# Relational Algebra

## Introduction #

**Relational algebra** is a language that represents a logical query plan for translating SQL queries into underlying actions. This is useful because SQL queries don’t save information for the *order* in which operations are carried out. As you’ll see, several different ways of processing the same query could lead to the same result.

It represents *how* we perform operations on sets to achieve the desired result. In contrast,
relational calculus represents the result (the *what* of a calculation).

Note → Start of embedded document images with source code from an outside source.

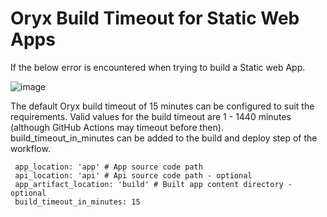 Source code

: # Oryx Build Timeout for Static Web Apps

If the below error is encountered when trying to build a Static web App. 

![image](https://user-images.githubusercontent.com/10644754/140665104-71c9a2f8-5d14-4f03-b414-da38691a504e.png)


The default Oryx build timeout of 15 minutes can be configured to suit the requirements. Valid values for the build timeout are 1 - 1440 minutes (although GitHub Actions may timeout before then). build_timeout_in_minutes can be added to the build and deploy step of the workflow.

```
 app_location: 'app' # App source code path
 api_location: 'api' # Api source code path - optional
 app_artifact_location: 'build' # Built app content directory - optional
 build_timeout_in_minutes: 15
 ```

We won’t cover relational calculus in this class, since everything that can be represented with relational calculus can be equivalently represented in relational algebra.

## Relevant Materials #

## Operators #

### Unary Operators #

Unary operators work on a **single relation.**

**Projection**: $\pi$ (pi)- Retains only desired columns (vertical)
- Example:
`SELECT name FROM R`

becomes $\pi_{name}(R)$

**Selection**: $\sigma$ (sigma)- Retains only a subset of rows (horizontal)
- Example:
`SELECT * FROM R WHERE id = 100`

becomes $\sigma_{id=100}(R)$

**Renaming**: $\rho$ (rho)- rename attributes and relations
- Example: $\rho((1 \to sid1, 4 \to sid2), S)$ renames the 1st and 4th columns to
`sid1`

and`sid2`

respectively

### Binary Operators #

Binary operators work on **pairs of relations.**

- Union: $\cup$
- Or operator: either in r1 or r2
- Equivalent to
`UNION`

in SQL (doesn’t keep duplicates:`UNION ALL`

does)

- Set difference: $-$
- Tuples in r1, but not in r2
- Equivalent to
`EXCEPT`

in SQL

- Cross product: $\times$
- Joins r1 with all r2
- Equivalent to
`FROM r1, r2...`

in SQL

The schemas for both relations must be identical for union and set difference.

### Compound Operators #

Compound operators are macros (shorthand) for several unary or binary operators together.

- Intersection: $\cap$
- And operator: both in r1 and r2

- Joins: $\bowtie$, $\Join_\theta$
- Combine relations that satisfy predicates (combination of cross product, selection)
- Theta join ($\Join_{\theta}$): join on any logical expression $\theta$
- Natural join ($\Join$): equi-join on all matching column names
- $R \Join S = \pi_{unique cols} \sigma_{matching cols equal}(R \times S)$

### Extended Relational Algebra #

- Group by: $\gamma$
- Usage: $\gamma_{age, AVG(rating),COUNT(*)>2}(S)$ =
`GROUP BY age, AVG(rating) HAVING COUNT(*)>2`

- Usage: $\gamma_{age, AVG(rating),COUNT(*)>2}(S)$ =

## Converting SQL to Relational Algebra #

Here’s my process for converting between SQL queries and Relational Algebra!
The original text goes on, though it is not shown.